Number of Mississippians working continues to grow

By Aaron Rice
October 23, 2018

Mississippi payrolls have added more than 20,000 jobs over the past year with employment numbers setting a new record.

According to the most recent data from the Bureau of Labor Statistics, there are now 1.17 million people in the state working. That’s a boost from a little less than 1.15 million a year ago. This is a statistically significant employment change of 1.8 percent. Only Tennessee, who saw a 2.1 percent growth, posted better numbers among neighboring states.

Alabama’s employment grew by 1.3 percent, while employment grew by 1 percent in Arkansas and Louisiana.

Mississippi added jobs in four sectors over the past month. The largest gains were in education and health services (+1,500 jobs) and government (+1,000 jobs). Manufacturing and trade, transportation, and utilities posted slight gains, while professional and business services growth was flat. Construction, financial activities, and leisure and hospitality showed loses over the past month.

Over the past year, construction (-200) is the only sector to post a decrease in employment. The largest gainer over the past year was professional and business services (+6,400).

Mississippi has also seen a large gain in the public sector, particularly over the past three months. Government has added 2,800 jobs over the past year with 1,600 jobs added alone in the past quarter. Government jobs account for 14 percent of the jobs created in Mississippi over the past year. This is significant because a growing public sector can often stifle the growth of the private sector.

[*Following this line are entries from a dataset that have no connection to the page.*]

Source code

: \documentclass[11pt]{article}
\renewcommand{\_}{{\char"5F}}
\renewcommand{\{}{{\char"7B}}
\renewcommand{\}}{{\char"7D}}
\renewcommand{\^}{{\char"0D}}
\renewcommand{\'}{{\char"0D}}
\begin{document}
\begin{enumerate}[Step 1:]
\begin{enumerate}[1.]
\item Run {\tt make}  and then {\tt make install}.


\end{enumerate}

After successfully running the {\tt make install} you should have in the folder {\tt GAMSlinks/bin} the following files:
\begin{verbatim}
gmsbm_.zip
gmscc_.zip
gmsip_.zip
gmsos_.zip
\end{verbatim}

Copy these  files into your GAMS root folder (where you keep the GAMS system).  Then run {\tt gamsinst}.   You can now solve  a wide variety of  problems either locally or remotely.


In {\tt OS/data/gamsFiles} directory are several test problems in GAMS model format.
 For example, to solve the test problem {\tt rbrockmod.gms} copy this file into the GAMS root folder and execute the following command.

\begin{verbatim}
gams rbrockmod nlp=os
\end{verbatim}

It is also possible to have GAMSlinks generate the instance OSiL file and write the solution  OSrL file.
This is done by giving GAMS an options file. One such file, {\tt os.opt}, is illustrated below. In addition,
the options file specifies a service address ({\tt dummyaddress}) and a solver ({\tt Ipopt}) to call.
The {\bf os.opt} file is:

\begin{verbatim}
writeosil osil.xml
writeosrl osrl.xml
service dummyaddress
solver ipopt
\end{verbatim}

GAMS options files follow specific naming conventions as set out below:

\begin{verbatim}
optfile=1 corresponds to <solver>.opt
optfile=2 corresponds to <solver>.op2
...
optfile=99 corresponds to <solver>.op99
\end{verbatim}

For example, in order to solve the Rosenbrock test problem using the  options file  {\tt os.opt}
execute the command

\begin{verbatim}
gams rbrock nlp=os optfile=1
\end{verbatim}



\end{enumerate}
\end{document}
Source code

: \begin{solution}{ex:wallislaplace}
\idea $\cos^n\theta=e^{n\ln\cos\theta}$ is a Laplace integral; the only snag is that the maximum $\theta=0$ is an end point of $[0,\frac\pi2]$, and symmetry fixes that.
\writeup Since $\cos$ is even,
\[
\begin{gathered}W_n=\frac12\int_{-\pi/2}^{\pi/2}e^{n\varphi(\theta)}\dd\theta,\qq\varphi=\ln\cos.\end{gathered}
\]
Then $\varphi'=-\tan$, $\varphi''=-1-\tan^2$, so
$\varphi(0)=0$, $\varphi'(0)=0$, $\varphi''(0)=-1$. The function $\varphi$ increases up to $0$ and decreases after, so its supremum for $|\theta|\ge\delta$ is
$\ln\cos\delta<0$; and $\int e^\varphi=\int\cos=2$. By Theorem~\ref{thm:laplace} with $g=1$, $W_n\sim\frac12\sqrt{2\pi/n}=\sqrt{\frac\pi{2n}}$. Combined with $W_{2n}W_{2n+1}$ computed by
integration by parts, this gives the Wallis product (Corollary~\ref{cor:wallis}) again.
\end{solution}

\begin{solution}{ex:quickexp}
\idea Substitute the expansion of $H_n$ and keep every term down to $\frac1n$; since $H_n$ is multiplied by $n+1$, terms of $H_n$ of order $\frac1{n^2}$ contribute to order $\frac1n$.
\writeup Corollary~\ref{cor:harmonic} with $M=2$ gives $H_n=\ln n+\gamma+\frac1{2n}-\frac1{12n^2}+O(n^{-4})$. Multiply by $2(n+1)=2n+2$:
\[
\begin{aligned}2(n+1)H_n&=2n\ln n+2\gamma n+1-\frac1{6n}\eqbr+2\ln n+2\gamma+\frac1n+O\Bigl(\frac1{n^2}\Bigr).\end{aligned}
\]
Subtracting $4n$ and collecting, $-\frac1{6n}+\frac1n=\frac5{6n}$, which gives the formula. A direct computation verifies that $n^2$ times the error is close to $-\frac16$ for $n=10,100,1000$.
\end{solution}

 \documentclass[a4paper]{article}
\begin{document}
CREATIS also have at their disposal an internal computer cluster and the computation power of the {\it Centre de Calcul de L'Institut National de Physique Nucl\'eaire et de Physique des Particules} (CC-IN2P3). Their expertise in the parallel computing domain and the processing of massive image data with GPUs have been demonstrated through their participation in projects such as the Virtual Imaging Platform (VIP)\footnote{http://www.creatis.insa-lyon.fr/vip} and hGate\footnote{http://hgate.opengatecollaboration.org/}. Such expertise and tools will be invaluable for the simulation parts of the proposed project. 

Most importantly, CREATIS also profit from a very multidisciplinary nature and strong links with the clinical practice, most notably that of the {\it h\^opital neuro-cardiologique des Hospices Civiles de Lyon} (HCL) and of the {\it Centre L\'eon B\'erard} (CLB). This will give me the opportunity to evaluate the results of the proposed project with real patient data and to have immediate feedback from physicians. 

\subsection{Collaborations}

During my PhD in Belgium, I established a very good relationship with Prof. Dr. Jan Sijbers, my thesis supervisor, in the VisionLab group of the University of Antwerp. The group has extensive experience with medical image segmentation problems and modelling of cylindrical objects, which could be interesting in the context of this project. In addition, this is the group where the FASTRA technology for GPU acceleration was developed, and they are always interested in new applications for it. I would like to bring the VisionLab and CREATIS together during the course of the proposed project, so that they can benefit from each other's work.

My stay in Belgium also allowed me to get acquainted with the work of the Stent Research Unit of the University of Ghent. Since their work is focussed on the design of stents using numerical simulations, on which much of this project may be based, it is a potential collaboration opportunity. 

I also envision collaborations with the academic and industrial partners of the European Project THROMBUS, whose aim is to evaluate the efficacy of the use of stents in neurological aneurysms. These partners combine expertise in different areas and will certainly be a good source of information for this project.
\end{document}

In this measurement, Mississippi far outpaced our neighbors. Louisiana’s government was down 200 jobs last month. Arkansas’s government did not change and Tennessee added 100 government jobs between August and September. Alabama’s government added 300 jobs last month.

Mississippi’s unemployment rate remained steady at 4.8 percent. That is a near record low for the state, but is still the fourth highest in the nation. Only Louisiana, at 5 percent, has a higher rate in the Southeast.